* [Material supplied]:
[Start of section]
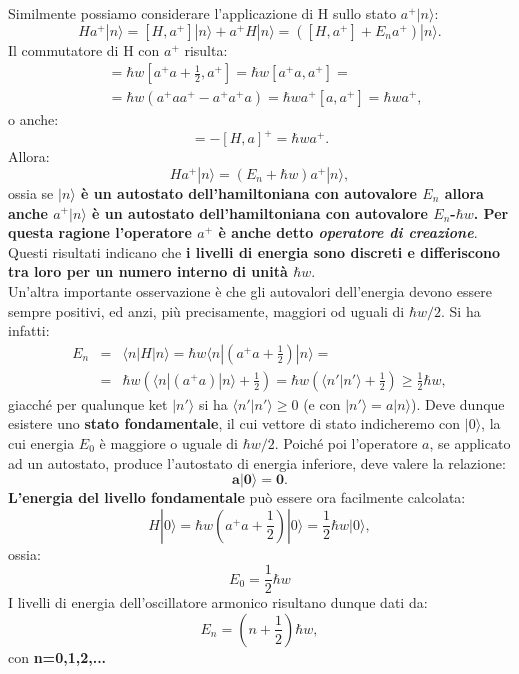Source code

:  Similmente possiamo considerare l'applicazione di H sullo stato $a^+|n\rangle$:
	\begin{equation}
		Ha^+|n\rangle= [H,a^+]|n\rangle+a^+H|n\rangle=([H,a^+]+E_na^+)|n\rangle.
	\end{equation}
Il commutatore di H con $a^+$ risulta:
	\begin{align}
		[H,a^+]&= \hbar w[a^+a+\frac{1}{2},a^+]=\hbar w [a^+a,a^+]= \nonumber\\
		&= \hbar w (a^+aa^+-a^+a^+a)=\hbar w a^+ [a,a^+]=\hbar wa^+,
	\end{align}
o anche:
\begin{equation}
[H,a^+]=-[H,a]^+=\hbar w a^+.
\end{equation}
Allora:
\begin{equation}
Ha^+|n\rangle=(E_n+\hbar w)a^+|n\rangle,
\end{equation}
ossia se \textbf{$|n\rangle$ è un autostato dell'hamiltoniana con autovalore $E_n$ allora anche $a^+|n\rangle$ è  un autostato dell'hamiltoniana con autovalore $E_n$-$\hbar w$. Per questa ragione l'operatore $a^+$ è anche detto \textit{operatore di creazione}}. \\ 
 Questi risultati indicano che \textbf{i livelli di energia sono discreti e differiscono tra loro per un numero interno di unità $\hbar w$}.\\
 Un'altra importante osservazione è che gli autovalori dell'energia devono essere sempre positivi, ed anzi, più precisamente, maggiori od uguali di $\hbar w/2$. Si ha infatti:
\begin{eqnarray}
	E_n&=&\langle n|H|n \rangle= \hbar w \langle n|(a^+a+\frac{1}{2})|n\rangle= \nonumber \\
	&=&\hbar w (\langle n|(a^+a)|n\rangle+\frac{1}{2})=\hbar w (\langle n'|n'\rangle+\frac{1}{2}) \geq \frac{1}{2} \hbar w, 
\end{eqnarray}
giacché per qualunque ket $|n'\rangle$ si ha $\langle n'|n' \rangle\geq 0$ (e con $|n'\rangle= a|n\rangle$).
Deve dunque esistere uno \textbf{stato fondamentale}, il cui vettore di stato indicheremo con $|0\rangle$, la cui energia $E_0$ è maggiore o uguale di $\hbar w/2$. Poiché poi l'operatore $a$, se applicato ad un autostato, produce l'autostato di energia inferiore, deve valere la relazione:
\begin{equation}  \label{eq:cap11_7}
\mathbf{a|0\rangle=0}.
\end{equation}
 \textbf{L'energia del livello fondamentale} può essere ora facilmente calcolata:
\begin{equation}
H|0\rangle= \hbar w(a^+a+\frac{1}{2})|0\rangle= \frac{1}{2} \hbar w |0\rangle,
\end{equation}
ossia:
\begin{equation}
E_0=\frac{1}{2} \hbar w
\end{equation}
 I livelli di energia dell'oscillatore armonico risultano dunque dati da:
\begin{equation}
  \label{eq:cap11_8}
E_n=(n+\frac{1}{2}) \hbar w ,
\end{equation}
con   \textbf{n=0,1,2,...}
[End of section]
* [Work task]: Leave the pictures out and return each entry exactly.

* [Written solution]:
Source code

:  Similmente possiamo considerare l'applicazione di H sullo stato $a^+|n\rangle$:
	\begin{equation}
		Ha^+|n\rangle= [H,a^+]|n\rangle+a^+H|n\rangle=([H,a^+]+E_na^+)|n\rangle.
	\end{equation}
Il commutatore di H con $a^+$ risulta:
	\begin{align}
		[H,a^+]&= \hbar w[a^+a+\frac{1}{2},a^+]=\hbar w [a^+a,a^+]= \nonumber\\
		&= \hbar w (a^+aa^+-a^+a^+a)=\hbar w a^+ [a,a^+]=\hbar wa^+,
	\end{align}
o anche:
\begin{equation}
[H,a^+]=-[H,a]^+=\hbar w a^+.
\end{equation}
Allora:
\begin{equation}
Ha^+|n\rangle=(E_n+\hbar w)a^+|n\rangle,
\end{equation}
ossia se \textbf{$|n\rangle$ è un autostato dell'hamiltoniana con autovalore $E_n$ allora anche $a^+|n\rangle$ è  un autostato dell'hamiltoniana con autovalore $E_n$-$\hbar w$. Per questa ragione l'operatore $a^+$ è anche detto \textit{operatore di creazione}}. \\ 
 Questi risultati indicano che \textbf{i livelli di energia sono discreti e differiscono tra loro per un numero interno di unità $\hbar w$}.\\
 Un'altra importante osservazione è che gli autovalori dell'energia devono essere sempre positivi, ed anzi, più precisamente, maggiori od uguali di $\hbar w/2$. Si ha infatti:
\begin{eqnarray}
	E_n&=&\langle n|H|n \rangle= \hbar w \langle n|(a^+a+\frac{1}{2})|n\rangle= \nonumber \\
	&=&\hbar w (\langle n|(a^+a)|n\rangle+\frac{1}{2})=\hbar w (\langle n'|n'\rangle+\frac{1}{2}) \geq \frac{1}{2} \hbar w, 
\end{eqnarray}
giacché per qualunque ket $|n'\rangle$ si ha $\langle n'|n' \rangle\geq 0$ (e con $|n'\rangle= a|n\rangle$).
Deve dunque esistere uno \textbf{stato fondamentale}, il cui vettore di stato indicheremo con $|0\rangle$, la cui energia $E_0$ è maggiore o uguale di $\hbar w/2$. Poiché poi l'operatore $a$, se applicato ad un autostato, produce l'autostato di energia inferiore, deve valere la relazione:
\begin{equation}  \label{eq:cap11_7}
\mathbf{a|0\rangle=0}.
\end{equation}
 \textbf{L'energia del livello fondamentale} può essere ora facilmente calcolata:
\begin{equation}
H|0\rangle= \hbar w(a^+a+\frac{1}{2})|0\rangle= \frac{1}{2} \hbar w |0\rangle,
\end{equation}
ossia:
\begin{equation}
E_0=\frac{1}{2} \hbar w
\end{equation}
 I livelli di energia dell'oscillatore armonico risultano dunque dati da:
\begin{equation}
  \label{eq:cap11_8}
E_n=(n+\frac{1}{2}) \hbar w ,
\end{equation}
con   \textbf{n=0,1,2,...}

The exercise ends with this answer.